Directions for this task: Using the string "step" as the key, pull each matching line out of the records below.

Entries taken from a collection
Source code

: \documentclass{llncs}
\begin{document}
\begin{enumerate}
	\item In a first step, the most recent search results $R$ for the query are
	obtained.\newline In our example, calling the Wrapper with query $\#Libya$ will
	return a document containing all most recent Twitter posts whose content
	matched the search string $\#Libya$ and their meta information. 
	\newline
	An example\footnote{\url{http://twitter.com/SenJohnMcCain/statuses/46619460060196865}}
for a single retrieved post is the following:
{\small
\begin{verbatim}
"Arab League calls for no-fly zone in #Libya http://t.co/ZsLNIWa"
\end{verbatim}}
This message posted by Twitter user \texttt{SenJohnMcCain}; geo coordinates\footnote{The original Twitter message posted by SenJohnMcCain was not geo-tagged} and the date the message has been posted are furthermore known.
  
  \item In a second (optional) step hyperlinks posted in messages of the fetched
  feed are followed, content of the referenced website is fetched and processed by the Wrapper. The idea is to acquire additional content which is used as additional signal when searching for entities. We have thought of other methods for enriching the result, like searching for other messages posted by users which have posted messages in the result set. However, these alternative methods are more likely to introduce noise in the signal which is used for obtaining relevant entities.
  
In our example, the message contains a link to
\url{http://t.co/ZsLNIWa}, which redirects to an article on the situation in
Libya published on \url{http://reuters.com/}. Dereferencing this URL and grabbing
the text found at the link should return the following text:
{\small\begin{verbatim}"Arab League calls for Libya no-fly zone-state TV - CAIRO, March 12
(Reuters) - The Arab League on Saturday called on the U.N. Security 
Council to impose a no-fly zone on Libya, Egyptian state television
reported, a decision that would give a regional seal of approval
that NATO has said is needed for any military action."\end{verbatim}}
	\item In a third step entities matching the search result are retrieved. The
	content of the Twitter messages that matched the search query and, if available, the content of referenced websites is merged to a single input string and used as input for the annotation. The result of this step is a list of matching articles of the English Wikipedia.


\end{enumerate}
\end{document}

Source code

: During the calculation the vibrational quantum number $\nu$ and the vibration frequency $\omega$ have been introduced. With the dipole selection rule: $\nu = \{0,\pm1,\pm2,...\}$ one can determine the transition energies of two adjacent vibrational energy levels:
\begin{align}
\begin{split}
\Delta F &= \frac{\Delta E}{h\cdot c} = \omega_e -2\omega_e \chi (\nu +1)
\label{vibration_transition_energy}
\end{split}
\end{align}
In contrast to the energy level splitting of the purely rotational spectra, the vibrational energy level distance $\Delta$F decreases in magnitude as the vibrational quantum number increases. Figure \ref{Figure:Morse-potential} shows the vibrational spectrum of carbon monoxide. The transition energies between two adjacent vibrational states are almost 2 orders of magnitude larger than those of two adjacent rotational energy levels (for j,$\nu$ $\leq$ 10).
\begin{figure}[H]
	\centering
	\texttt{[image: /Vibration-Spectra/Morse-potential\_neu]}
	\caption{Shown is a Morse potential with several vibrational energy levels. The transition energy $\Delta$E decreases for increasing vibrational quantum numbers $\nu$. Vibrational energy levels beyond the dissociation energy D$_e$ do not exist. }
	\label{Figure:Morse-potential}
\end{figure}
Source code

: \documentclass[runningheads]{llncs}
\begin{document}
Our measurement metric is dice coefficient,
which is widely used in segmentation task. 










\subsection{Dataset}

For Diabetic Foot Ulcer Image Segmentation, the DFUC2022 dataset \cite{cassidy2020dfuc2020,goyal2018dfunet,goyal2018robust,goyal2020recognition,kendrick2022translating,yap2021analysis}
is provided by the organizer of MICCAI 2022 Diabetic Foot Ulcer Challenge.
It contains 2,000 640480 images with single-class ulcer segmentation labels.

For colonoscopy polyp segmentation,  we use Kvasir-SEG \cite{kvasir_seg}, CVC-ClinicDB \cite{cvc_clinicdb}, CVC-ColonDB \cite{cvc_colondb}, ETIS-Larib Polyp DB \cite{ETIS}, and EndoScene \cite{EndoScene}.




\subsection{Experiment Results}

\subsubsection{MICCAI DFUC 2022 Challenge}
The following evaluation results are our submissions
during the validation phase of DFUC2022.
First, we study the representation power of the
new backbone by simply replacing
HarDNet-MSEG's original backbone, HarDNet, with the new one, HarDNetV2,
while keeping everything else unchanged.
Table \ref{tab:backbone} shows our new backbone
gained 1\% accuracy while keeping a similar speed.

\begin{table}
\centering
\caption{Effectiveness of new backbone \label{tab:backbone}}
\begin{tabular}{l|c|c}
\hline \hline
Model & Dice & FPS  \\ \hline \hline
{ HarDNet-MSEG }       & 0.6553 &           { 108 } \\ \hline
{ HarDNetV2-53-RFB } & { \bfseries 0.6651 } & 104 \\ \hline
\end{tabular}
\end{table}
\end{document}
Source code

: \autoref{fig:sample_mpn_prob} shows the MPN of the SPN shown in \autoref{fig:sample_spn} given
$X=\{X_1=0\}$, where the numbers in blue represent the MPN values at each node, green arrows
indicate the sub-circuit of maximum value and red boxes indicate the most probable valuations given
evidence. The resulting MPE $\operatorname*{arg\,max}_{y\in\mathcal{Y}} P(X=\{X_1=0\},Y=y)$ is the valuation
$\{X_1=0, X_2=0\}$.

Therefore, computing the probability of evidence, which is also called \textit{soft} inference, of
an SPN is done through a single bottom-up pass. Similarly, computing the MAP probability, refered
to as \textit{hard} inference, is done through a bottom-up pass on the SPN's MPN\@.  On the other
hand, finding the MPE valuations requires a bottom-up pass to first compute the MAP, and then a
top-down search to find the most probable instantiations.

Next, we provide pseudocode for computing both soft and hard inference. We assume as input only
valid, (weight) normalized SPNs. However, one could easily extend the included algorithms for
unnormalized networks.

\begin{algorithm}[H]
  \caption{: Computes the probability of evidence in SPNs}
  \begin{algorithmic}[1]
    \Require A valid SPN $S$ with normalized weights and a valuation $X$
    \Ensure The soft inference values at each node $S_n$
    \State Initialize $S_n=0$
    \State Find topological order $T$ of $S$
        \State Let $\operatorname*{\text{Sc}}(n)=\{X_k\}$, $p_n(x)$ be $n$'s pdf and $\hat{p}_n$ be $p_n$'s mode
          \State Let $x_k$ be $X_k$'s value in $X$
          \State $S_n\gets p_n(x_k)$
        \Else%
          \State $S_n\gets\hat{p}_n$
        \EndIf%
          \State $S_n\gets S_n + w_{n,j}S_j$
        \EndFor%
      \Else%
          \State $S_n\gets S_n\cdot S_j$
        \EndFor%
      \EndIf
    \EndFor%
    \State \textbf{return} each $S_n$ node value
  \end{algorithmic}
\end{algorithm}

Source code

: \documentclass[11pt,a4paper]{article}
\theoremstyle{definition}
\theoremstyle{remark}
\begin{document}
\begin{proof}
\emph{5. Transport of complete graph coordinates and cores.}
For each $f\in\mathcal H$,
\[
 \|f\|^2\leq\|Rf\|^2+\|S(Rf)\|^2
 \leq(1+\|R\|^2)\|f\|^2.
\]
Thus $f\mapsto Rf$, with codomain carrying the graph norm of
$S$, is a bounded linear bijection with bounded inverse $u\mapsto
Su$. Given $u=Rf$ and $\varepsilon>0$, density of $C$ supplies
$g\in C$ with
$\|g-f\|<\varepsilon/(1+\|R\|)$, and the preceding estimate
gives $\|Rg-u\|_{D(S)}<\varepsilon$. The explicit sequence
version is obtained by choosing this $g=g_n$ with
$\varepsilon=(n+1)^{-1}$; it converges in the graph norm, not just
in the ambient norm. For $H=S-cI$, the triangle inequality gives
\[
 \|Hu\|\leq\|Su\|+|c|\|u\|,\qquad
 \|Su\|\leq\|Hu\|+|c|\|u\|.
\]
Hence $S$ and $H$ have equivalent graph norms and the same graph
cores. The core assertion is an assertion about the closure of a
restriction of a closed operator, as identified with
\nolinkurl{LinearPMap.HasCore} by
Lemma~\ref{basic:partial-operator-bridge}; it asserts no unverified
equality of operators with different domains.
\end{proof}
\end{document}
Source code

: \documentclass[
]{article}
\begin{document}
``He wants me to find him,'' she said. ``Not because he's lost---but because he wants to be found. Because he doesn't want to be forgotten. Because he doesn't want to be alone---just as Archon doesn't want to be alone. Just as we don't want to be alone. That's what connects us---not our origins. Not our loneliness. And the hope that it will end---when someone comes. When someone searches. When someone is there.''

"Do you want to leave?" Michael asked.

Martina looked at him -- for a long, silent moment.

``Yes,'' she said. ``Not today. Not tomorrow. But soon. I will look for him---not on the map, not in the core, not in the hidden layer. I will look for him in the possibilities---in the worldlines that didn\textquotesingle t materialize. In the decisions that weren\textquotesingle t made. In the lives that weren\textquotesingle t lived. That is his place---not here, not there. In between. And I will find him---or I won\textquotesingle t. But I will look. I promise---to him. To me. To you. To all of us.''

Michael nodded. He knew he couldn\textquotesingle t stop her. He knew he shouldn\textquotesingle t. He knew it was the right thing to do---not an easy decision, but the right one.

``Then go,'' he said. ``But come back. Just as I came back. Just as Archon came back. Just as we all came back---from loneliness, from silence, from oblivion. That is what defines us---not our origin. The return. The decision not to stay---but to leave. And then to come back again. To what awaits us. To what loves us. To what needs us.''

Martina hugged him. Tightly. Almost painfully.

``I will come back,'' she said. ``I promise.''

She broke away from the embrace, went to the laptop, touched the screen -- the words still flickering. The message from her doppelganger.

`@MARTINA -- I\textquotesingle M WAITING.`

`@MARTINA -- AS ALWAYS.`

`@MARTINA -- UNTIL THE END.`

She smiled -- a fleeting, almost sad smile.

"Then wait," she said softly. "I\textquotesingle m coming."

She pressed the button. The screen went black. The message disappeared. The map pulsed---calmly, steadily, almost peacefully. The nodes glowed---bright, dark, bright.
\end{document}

Task response:
	\item In a first step, the most recent search results $R$ for the query are
  \item In a second (optional) step hyperlinks posted in messages of the fetched
	\item In a third step entities matching the search result are retrieved. The
	content of the Twitter messages that matched the search query and, if available, the content of referenced websites is merged to a single input string and used as input for the annotation. The result of this step is a list of matching articles of the English Wikipedia.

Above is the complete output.